35 persons: kolmekymmentäviisi henkeä

when adding "for", it becomes 

*for* 35 persons: kolme*lle*kymmene*lle*viide*lle* hengelle

However, regarding the tendency of Finns to shorten their words a lot when speaking colloquially, I wonder how this is dealt with in puhekieli.
I suppose the number 35 should be pronounced by most persons like "kolmkytviis", so how would a person say "for 35 persons" in a shorter way? Do really all parts of the number get inflected in everyday language, too?


----------



## Kristoffer71

35 is usually shortened kolkytviis, but "for 35" but I would actually say kolmellekymmenelleviidelle. How about the rest of you Finns? Do any of you shorten this? But in any case we wouldn't generally write that. In writing it would be for example "35 ihmiselle".

And when we write the thirty fifth it would be with a period as in 35.
So this one would be spoken as kolmaskymmenesviides


----------



## Maunulan Pappa

For my part, I often say e.g. _kolkyt*viidelle*_, i.e., I only conjugate the last part of the numeral. To say _"for 135"_ in Finnish, I would say _*sadalle*kolkyt*viidelle*_ 

One can also try to find a way to circumvent the problem of long, clumsy ordinals. You can, for example, say _"hän tuli sijalle 135"_ instead of "_hän tuli sadanneksikolmanneksikymmenenneksiviidenneksi_". 

But all this depends on the situation, the degree of formality, etc.


----------



## Marko55

As already stated, we sometimes use another case to avoid long words. For example, if we serve coffee in a meeting and we talk about the number of the cups, we can say:
A: Mone*lle* mä laitan?
B: 35 (kolkytviis) on tulossa.
[instead of: kolme*lle*kymmene*lle*viide*lle*]


----------



## Ansku89

Maunulan Pappa said:


> You can, for example, say _"hän tuli sijalle 135"_ instead of "_hän tuli sadanneksikolmanneksikymmenenneksiviidenneksi_".

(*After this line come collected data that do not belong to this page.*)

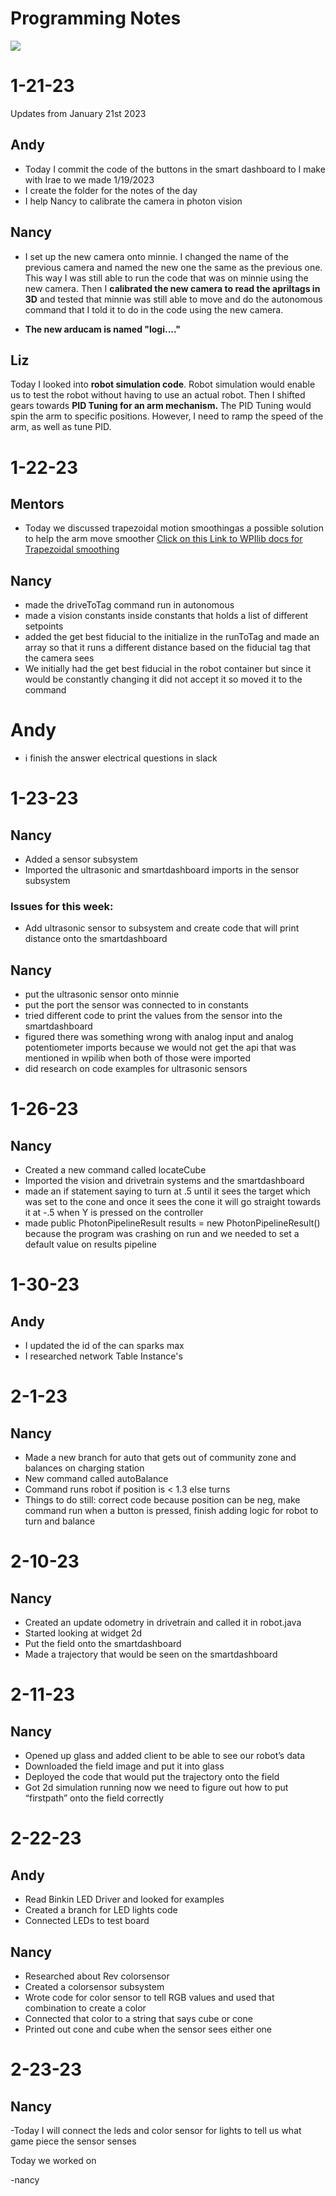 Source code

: # Programming Notes
![](./qrcode_github.com.png)

# 1-21-23

Updates from January 21st 2023




## Andy

- Today I commit the code of the buttons in the smart dashboard to I make with Irae to we made 1/19/2023
- I create the folder for the notes of the day 
- I help Nancy to calibrate the camera in photon vision 

## Nancy
- I set up the new camera onto minnie. I changed the name of the previous camera and named the new one the same as the previous one. This way I was still able to run the code that was on minnie using the new camera. Then I **calibrated the new camera to read the apriltags in 3D** and tested that minnie was still able to move and do the autonomous command that I told it to do in the code using the new camera. 


- **The new arducam is named "logi...."**

## Liz

Today I looked into **robot simulation code**. Robot simulation would enable us to test the robot without having to use an actual robot. Then I shifted gears towards **PID Tuning for an arm mechanism.** The PID Tuning would spin the arm to specific positions. However, I need to ramp the speed of the arm, as well as tune PID.

# 1-22-23

## Mentors

- Today we discussed trapezoidal motion smoothingas a possible solution to help the arm move smoother [Click on this Link to WPIlib docs for Trapezoidal smoothing](https://docs.wpilib.org/en/stable/docs/software/advanced-controls/controllers/trapezoidal-profiles.html)

## Nancy

- made the driveToTag command run in autonomous 
- made a vision constants inside constants   that holds a list of different setpoints
- added the get best fiducial to the initialize in the runToTag and made an array so that it runs a different distance based on the fiducial tag that the camera sees
- We initially had the get best fiducial in the robot container but since it would be constantly changing it did not accept it so moved it to the command


# Andy 
- i finish the answer electrical questions in slack


# 1-23-23

## Nancy

- Added a sensor subsystem 
- Imported the ultrasonic and smartdashboard imports in the sensor subsystem

### Issues for this week: 
- Add ultrasonic sensor to subsystem and create code that will print distance onto the smartdashboard

## Nancy 
 
 - put the ultrasonic sensor onto minnie 
 - put the port the sensor was connected to in constants 
 - tried different code to print the values from the sensor into the smartdashboard 
 - figured there was something wrong with analog input and analog potentiometer imports because we would not get the api that was mentioned in wpilib when both of those were imported
 - did research on code examples for ultrasonic sensors



# 1-26-23 

## Nancy 
- Created a new command called locateCube 
- Imported the vision and drivetrain systems and the smartdashboard 
- made an if statement saying to turn at .5  until it sees the target which was set to the cone and once it sees the cone it will go straight towards it at -.5 when Y is pressed on the controller 
- made public PhotonPipelineResult results = new PhotonPipelineResult() because the program was crashing on run  and we needed to set a default value on results pipeline


# 1-30-23

## Andy
- I updated the id of the can sparks max
- I researched network Table Instance's

# 2-1-23 

## Nancy 
- Made a new branch for auto that gets out of community zone and balances on charging station 
- New command called autoBalance 
- Command runs robot if position is < 1.3 else turns 
- Things to do still: correct code because position can be neg, make command run when a button is pressed, finish adding logic for robot to turn and balance

# 2-10-23

## Nancy
- Created an update odometry in drivetrain and called it in robot.java 
- Started looking at widget 2d 
- Put the field onto the smartdashboard
- Made a trajectory that would be seen on the smartdashboard 

# 2-11-23

## Nancy 

- Opened up glass and added client to be able to see our robot’s data
- Downloaded the field image and put it into glass 
- Deployed the code that would put the trajectory onto the field 
- Got 2d simulation running now we need to figure out how to put “firstpath” onto the field correctly  

# 2-22-23

## Andy 
- Read Binkin LED Driver and looked for examples 
- Created a branch for LED lights code 
- Connected LEDs to test board 

## Nancy 
- Researched about Rev colorsensor 
- Created a colorsensor subsystem 
- Wrote code for color sensor to tell RGB values and used that combination to create a color 
- Connected that color to a string that says cube or cone 
- Printed out cone and cube when the sensor sees either one 

# 2-23-23

## Nancy
-Today I will connect the leds and color sensor for lights to tell us what game piece the sensor senses

Today we worked on 

-nancy
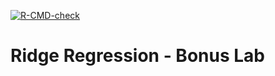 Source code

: <!-- badges: start -->
  [![R-CMD-check](https://github.com/hugo-morvan/ridgereg/actions/workflows/R-CMD-check.yaml/badge.svg)](https://github.com/hugo-morvan/ridgereg/actions/workflows/R-CMD-check.yaml)
  <!-- badges: end -->
  
# Ridge Regression - Bonus Lab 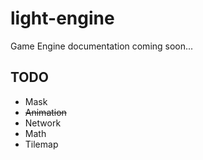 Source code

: # light-engine

Game Engine
documentation coming soon...

## TODO

- Mask
- ~~Animation~~
- Network
- Math
- Tilemap
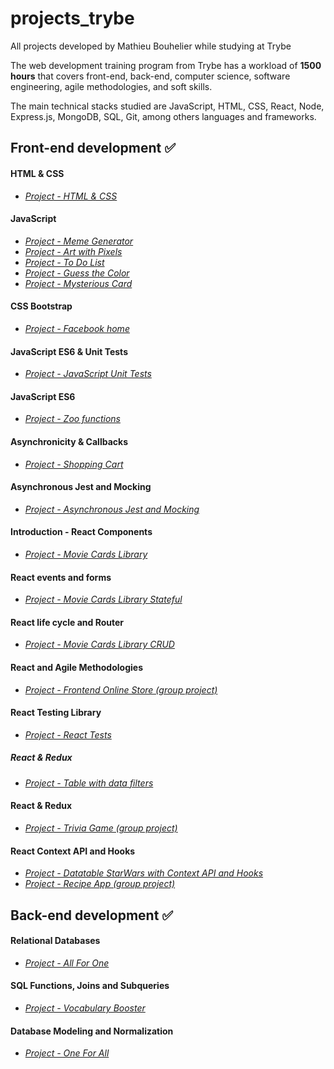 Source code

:# projects_trybe
 All projects developed by Mathieu Bouhelier while studying at Trybe

The web development training program from Trybe has a workload of **1500 hours** that covers front-end, back-end, computer science, software engineering, agile methodologies, and soft skills.

The main technical stacks studied are JavaScript, HTML, CSS, React, Node, Express.js, MongoDB, SQL, Git, among others languages and frameworks.

## Front-end development :white_check_mark:
#### HTML & CSS
- *[Project - HTML & CSS](https://github.com/mathieubouhelier/projects_trybe/tree/main/projects%20Front%20End/sd-04-block3-project-html-css)*
#### JavaScript
- *[Project - Meme Generator](https://github.com/mathieubouhelier/projects_trybe/tree/main/projects%20Front%20End/sd-04-block5-project-meme-generator)*
- *[Project - Art with Pixels](https://github.com/mathieubouhelier/projects_trybe/tree/main/projects%20Front%20End/sd-04-block5-project-pixels-art)*
- *[Project - To Do List](https://github.com/mathieubouhelier/projects_trybe/tree/main/projects%20Front%20End/sd-04-block5-project-todo-list)*
- *[Project - Guess the Color](https://github.com/mathieubouhelier/projects_trybe/tree/main/projects%20Front%20End/sd-04-block5-project-color-guess)*
- *[Project - Mysterious Card](https://github.com/mathieubouhelier/projects_trybe/tree/main/projects%20Front%20End/sd-04-block5-project-mistery-letter)*
#### CSS Bootstrap
- *[Project - Facebook home](https://github.com/mathieubouhelier/projects_trybe/tree/main/projects%20Front%20End/sd-04-block6-project-facebook-signup)*
#### JavaScript ES6 & Unit Tests
- *[Project - JavaScript Unit Tests](https://github.com/mathieubouhelier/projects_trybe/tree/main/projects%20Front%20End/sd-04-block8-project-js-unit-tests)*
#### JavaScript ES6
- *[Project - Zoo functions](https://github.com/mathieubouhelier/projects_trybe/tree/main/projects%20Front%20End/sd-04-block9-project-zoo-functions)*
#### Asynchronicity & Callbacks
- *[Project - Shopping Cart](https://github.com/mathieubouhelier/projects_trybe/tree/main/projects%20Front%20End/sd-04-block10-project-shopping-cart)*
#### Asynchronous Jest and Mocking
- *[Project - Asynchronous Jest and Mocking](https://github.com/mathieubouhelier/projects_trybe/tree/main/projects%20Front%20End/sd-04-block11-project-jest)*
#### Introduction - React Components
- *[Project - Movie Cards Library](https://github.com/mathieubouhelier/projects_trybe/tree/main/projects%20Front%20End/sd-04-block11-project-movie-cards-library)*
#### React events and forms
- *[Project - Movie Cards Library Stateful](https://github.com/mathieubouhelier/projects_trybe/tree/main/projects%20Front%20End/sd-04-block12-project-movie-card-library-stateful)*
#### React life cycle and Router
- *[Project - Movie Cards Library CRUD](https://github.com/mathieubouhelier/projects_trybe/tree/main/projects%20Front%20End/sd-04-project-movie-card-library-crud)*
#### React and Agile Methodologies
- *[Project - Frontend Online Store (group project)](https://github.com/mathieubouhelier/projects_trybe/tree/main/projects%20Front%20End/sd-04-project-frontend-online-store-11)*
#### React Testing Library
- *[Project - React Tests](https://github.com/mathieubouhelier/projects_trybe/tree/main/projects%20Front%20End/sd-04-project-react-testing-library)*
##### React & Redux
- *[Project - Table with data filters](https://github.com/mathieubouhelier/projects_trybe/tree/main/projects%20Front%20End/sd-04-project-react-redux-starwars-database-filters)*
#### React & Redux
- *[Project - Trivia Game (group project)](https://github.com/mathieubouhelier/projects_trybe/tree/main/projects%20Front%20End/sd-04-project-trivia-react-redux-3)*
#### React Context API and Hooks
- *[Project - Datatable StarWars with Context API and Hooks](https://github.com/mathieubouhelier/projects_trybe/tree/main/projects%20Front%20End/sd-04-project-starwars-datatable-hooks)*
- *[Project - Recipe App (group project)](https://github.com/mathieubouhelier/projects_trybe/tree/main/projects%20Front%20End/sd-04-recipes-app-8)*
## Back-end development :white_check_mark:
#### Relational Databases
- *[Project - All For One](https://github.com/mathieubouhelier/projects_trybe/tree/main/projects%20Back%20End/sd-04-mysql-all-for-one)*
#### SQL Functions, Joins and Subqueries
- *[Project - Vocabulary Booster](https://github.com/mathieubouhelier/projects_trybe/tree/main/projects%20Back%20End/sd-04-mysql-vocabulary-booster)*
#### Database Modeling and Normalization
- *[Project - One For All](https://github.com/mathieubouhelier/projects_trybe/tree/main/projects%20Back%20End/sd-04-mysql-one-for-all)*

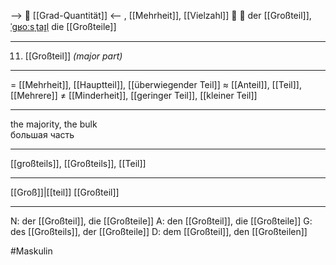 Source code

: --> 🧮 [[Grad-Quantität]] <--
, [[Mehrheit]], [[Vielzahl]]
💯 🔵 der [[Großteil]], [ˈɡʁoːsˌtaɪ̯l](https://youglish.com/pronounce/Großteil/german)
die [[Großteile]]

---
11) [[Großteil]] *(major part)*

---
= [[Mehrheit]], [[Hauptteil]], [[überwiegender Teil]]
≈ [[Anteil]], [[Teil]], [[Mehrere]]
≠ [[Minderheit]], [[geringer Teil]], [[kleiner Teil]]

---
the majority, the bulk  
большая часть

---
[[großteils]], [[Großteils]], [[Teil]]

---
[[Groß]]|[[teil]]
[[Großteil]]


---
N: der [[Großteil]], die [[Großteile]]
A: den [[Großteil]], die [[Großteile]]
G: des [[Großteils]], der [[Großteile]]
D: dem [[Großteil]], den [[Großteilen]]


#Maskulin  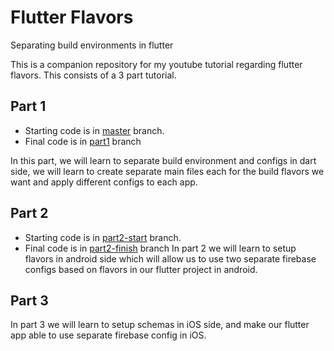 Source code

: # Flutter Flavors
Separating build environments in flutter

This is a companion repository for my youtube tutorial regarding flutter flavors. This consists of a 3 part tutorial.

## Part 1
- Starting code is in [master](https://github.com/lohanidamodar/flutter_flavors/tree/master) branch.
- Final code is in [part1](https://github.com/lohanidamodar/flutter_flavors/tree/part1) branch

In this part, we will learn to separate build environment and configs in dart side, we will learn to create separate main files each for the build flavors we want and apply different configs to each app.

## Part 2
- Starting code is in [part2-start](https://github.com/lohanidamodar/flutter_flavors/tree/part2-start) branch.
- Final code is in [part2-finish](https://github.com/lohanidamodar/flutter_flavors/tree/part2-finish) branch
In part 2 we will learn to setup flavors in android side which will allow us to use two separate firebase configs based on flavors in our flutter project in android.

## Part 3
In part 3 we will learn to setup schemas in iOS side, and make our flutter app able to use separate firebase config in iOS. 
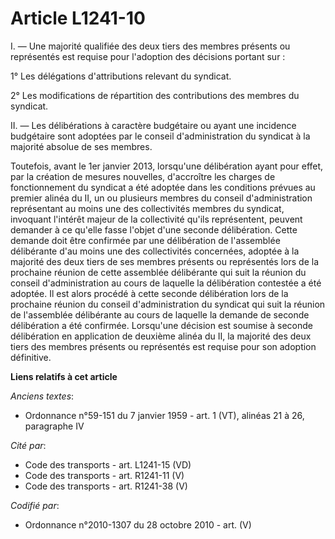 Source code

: # Article L1241-10

I. ― Une majorité qualifiée des deux tiers des membres présents ou représentés est requise pour l'adoption des décisions
portant sur :

1° Les délégations d'attributions relevant du syndicat.

2° Les modifications de répartition des contributions des membres du syndicat.

II. ― Les délibérations à caractère budgétaire ou ayant une incidence budgétaire sont adoptées par le conseil
d'administration du syndicat à la majorité absolue de ses membres.

Toutefois, avant le 1er janvier 2013, lorsqu'une délibération ayant pour effet, par la création de mesures nouvelles,
d'accroître les charges de fonctionnement du syndicat a été adoptée dans les conditions prévues au premier alinéa du II, un
ou plusieurs membres du conseil d'administration représentant au moins une des collectivités membres du syndicat, invoquant
l'intérêt majeur de la collectivité qu'ils représentent, peuvent demander à ce qu'elle fasse l'objet d'une seconde
délibération. Cette demande doit être confirmée par une délibération de l'assemblée délibérante d'au moins une des
collectivités concernées, adoptée à la majorité des deux tiers de ses membres présents ou représentés lors de la prochaine
réunion de cette assemblée délibérante qui suit la réunion du conseil d'administration au cours de laquelle la délibération
contestée a été adoptée. Il est alors procédé à cette seconde délibération lors de la prochaine réunion du conseil
d'administration du syndicat qui suit la réunion de l'assemblée délibérante au cours de laquelle la demande de seconde
délibération a été confirmée. Lorsqu'une décision est soumise à seconde délibération en application de deuxième alinéa du II,
la majorité des deux tiers des membres présents ou représentés est requise pour son adoption définitive.

**Liens relatifs à cet article**

_Anciens textes_:

  - Ordonnance n°59-151 du 7 janvier 1959 - art. 1 (VT), alinéas 21 à 26, paragraphe IV

_Cité par_:

  - Code des transports - art. L1241-15 (VD)
  - Code des transports - art. R1241-11 (V)
  - Code des transports - art. R1241-38 (V)

_Codifié par_:

  - Ordonnance n°2010-1307 du 28 octobre 2010 - art. (V)
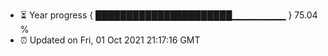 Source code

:- ⏳ Year progress { ██████████████████████▁▁▁▁▁▁▁▁ } 75.04 %
- ⏰ Updated on Fri, 01 Oct 2021 21:17:16 GMT


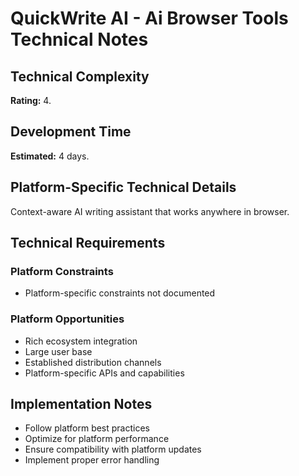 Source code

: # QuickWrite AI - Ai Browser Tools Technical Notes

## Technical Complexity
**Rating:** 4.

## Development Time
**Estimated:** 4 days.

## Platform-Specific Technical Details
Context-aware AI writing assistant that works anywhere in browser.

## Technical Requirements

### Platform Constraints
- Platform-specific constraints not documented

### Platform Opportunities
- Rich ecosystem integration
- Large user base
- Established distribution channels
- Platform-specific APIs and capabilities

## Implementation Notes
- Follow platform best practices
- Optimize for platform performance
- Ensure compatibility with platform updates
- Implement proper error handling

I would say that nobody ever uses the latter version in any other context than a grammar lesson


----------



## Shannon234

Interesting replies, I would most definitely say"kolm*el*kymmen*el*viid*el*", definitely not "kolme*lle*kymmene*lle*viide*lle*" and kolkytviidelle sounds very weird to me too, since it combines informal and formal language.


----------